*WHAT THIS TASK INVOLVES*
Transcribe the data in full, keeping each line exactly as it appears.

*DATA*
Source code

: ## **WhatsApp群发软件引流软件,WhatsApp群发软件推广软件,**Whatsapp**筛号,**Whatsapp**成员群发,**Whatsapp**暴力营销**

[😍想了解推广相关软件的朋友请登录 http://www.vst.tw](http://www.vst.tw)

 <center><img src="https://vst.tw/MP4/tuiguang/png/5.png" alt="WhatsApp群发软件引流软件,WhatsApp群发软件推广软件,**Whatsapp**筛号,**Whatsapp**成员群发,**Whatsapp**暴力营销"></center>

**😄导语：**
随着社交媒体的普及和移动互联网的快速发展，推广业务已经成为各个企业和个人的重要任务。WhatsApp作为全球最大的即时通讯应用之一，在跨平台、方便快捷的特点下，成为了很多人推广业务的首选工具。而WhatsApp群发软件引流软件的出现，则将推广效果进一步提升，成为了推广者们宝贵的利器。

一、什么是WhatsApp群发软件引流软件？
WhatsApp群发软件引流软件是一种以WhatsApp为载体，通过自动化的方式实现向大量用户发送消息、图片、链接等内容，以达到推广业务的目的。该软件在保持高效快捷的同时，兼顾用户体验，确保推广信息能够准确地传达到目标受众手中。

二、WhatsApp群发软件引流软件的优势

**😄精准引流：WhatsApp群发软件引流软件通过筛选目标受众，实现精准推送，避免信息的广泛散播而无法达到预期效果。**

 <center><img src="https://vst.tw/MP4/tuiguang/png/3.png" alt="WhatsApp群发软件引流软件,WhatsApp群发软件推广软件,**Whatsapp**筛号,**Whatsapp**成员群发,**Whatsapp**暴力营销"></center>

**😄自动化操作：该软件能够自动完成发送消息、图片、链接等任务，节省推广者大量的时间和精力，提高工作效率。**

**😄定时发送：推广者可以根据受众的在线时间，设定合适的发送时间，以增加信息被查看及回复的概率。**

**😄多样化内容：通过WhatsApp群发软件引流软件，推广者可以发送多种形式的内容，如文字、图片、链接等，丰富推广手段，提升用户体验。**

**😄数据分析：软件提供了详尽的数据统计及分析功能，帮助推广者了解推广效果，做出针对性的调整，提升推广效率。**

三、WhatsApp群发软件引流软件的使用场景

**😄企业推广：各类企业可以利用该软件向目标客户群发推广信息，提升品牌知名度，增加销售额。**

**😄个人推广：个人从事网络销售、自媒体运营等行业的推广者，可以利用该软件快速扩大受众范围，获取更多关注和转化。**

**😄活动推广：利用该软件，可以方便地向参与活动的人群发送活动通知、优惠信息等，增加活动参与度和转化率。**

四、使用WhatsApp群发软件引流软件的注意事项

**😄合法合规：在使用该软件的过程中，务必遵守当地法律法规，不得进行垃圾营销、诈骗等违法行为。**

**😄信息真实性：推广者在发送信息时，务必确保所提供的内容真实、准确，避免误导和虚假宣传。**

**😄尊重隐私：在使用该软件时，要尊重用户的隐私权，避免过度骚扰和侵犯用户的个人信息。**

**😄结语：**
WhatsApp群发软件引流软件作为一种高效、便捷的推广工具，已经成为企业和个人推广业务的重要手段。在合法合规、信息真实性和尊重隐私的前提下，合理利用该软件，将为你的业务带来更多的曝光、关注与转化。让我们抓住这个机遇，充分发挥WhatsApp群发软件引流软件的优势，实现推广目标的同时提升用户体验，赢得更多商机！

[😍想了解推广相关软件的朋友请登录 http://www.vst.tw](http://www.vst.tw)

*RESULT OF THE TASK*
Source code

: ## **WhatsApp群发软件引流软件,WhatsApp群发软件推广软件,**Whatsapp**筛号,**Whatsapp**成员群发,**Whatsapp**暴力营销**

[😍想了解推广相关软件的朋友请登录 http://www.vst.tw](http://www.vst.tw)

 <center><img src="https://vst.tw/MP4/tuiguang/png/5.png" alt="WhatsApp群发软件引流软件,WhatsApp群发软件推广软件,**Whatsapp**筛号,**Whatsapp**成员群发,**Whatsapp**暴力营销"></center>

**😄导语：**
随着社交媒体的普及和移动互联网的快速发展，推广业务已经成为各个企业和个人的重要任务。WhatsApp作为全球最大的即时通讯应用之一，在跨平台、方便快捷的特点下，成为了很多人推广业务的首选工具。而WhatsApp群发软件引流软件的出现，则将推广效果进一步提升，成为了推广者们宝贵的利器。

一、什么是WhatsApp群发软件引流软件？
WhatsApp群发软件引流软件是一种以WhatsApp为载体，通过自动化的方式实现向大量用户发送消息、图片、链接等内容，以达到推广业务的目的。该软件在保持高效快捷的同时，兼顾用户体验，确保推广信息能够准确地传达到目标受众手中。

二、WhatsApp群发软件引流软件的优势

**😄精准引流：WhatsApp群发软件引流软件通过筛选目标受众，实现精准推送，避免信息的广泛散播而无法达到预期效果。**

 <center><img src="https://vst.tw/MP4/tuiguang/png/3.png" alt="WhatsApp群发软件引流软件,WhatsApp群发软件推广软件,**Whatsapp**筛号,**Whatsapp**成员群发,**Whatsapp**暴力营销"></center>

**😄自动化操作：该软件能够自动完成发送消息、图片、链接等任务，节省推广者大量的时间和精力，提高工作效率。**

**😄定时发送：推广者可以根据受众的在线时间，设定合适的发送时间，以增加信息被查看及回复的概率。**

**😄多样化内容：通过WhatsApp群发软件引流软件，推广者可以发送多种形式的内容，如文字、图片、链接等，丰富推广手段，提升用户体验。**

**😄数据分析：软件提供了详尽的数据统计及分析功能，帮助推广者了解推广效果，做出针对性的调整，提升推广效率。**

三、WhatsApp群发软件引流软件的使用场景

**😄企业推广：各类企业可以利用该软件向目标客户群发推广信息，提升品牌知名度，增加销售额。**

**😄个人推广：个人从事网络销售、自媒体运营等行业的推广者，可以利用该软件快速扩大受众范围，获取更多关注和转化。**

**😄活动推广：利用该软件，可以方便地向参与活动的人群发送活动通知、优惠信息等，增加活动参与度和转化率。**

四、使用WhatsApp群发软件引流软件的注意事项

**😄合法合规：在使用该软件的过程中，务必遵守当地法律法规，不得进行垃圾营销、诈骗等违法行为。**

**😄信息真实性：推广者在发送信息时，务必确保所提供的内容真实、准确，避免误导和虚假宣传。**

**😄尊重隐私：在使用该软件时，要尊重用户的隐私权，避免过度骚扰和侵犯用户的个人信息。**

**😄结语：**
WhatsApp群发软件引流软件作为一种高效、便捷的推广工具，已经成为企业和个人推广业务的重要手段。在合法合规、信息真实性和尊重隐私的前提下，合理利用该软件，将为你的业务带来更多的曝光、关注与转化。让我们抓住这个机遇，充分发挥WhatsApp群发软件引流软件的优势，实现推广目标的同时提升用户体验，赢得更多商机！

[😍想了解推广相关软件的朋友请登录 http://www.vst.tw](http://www.vst.tw)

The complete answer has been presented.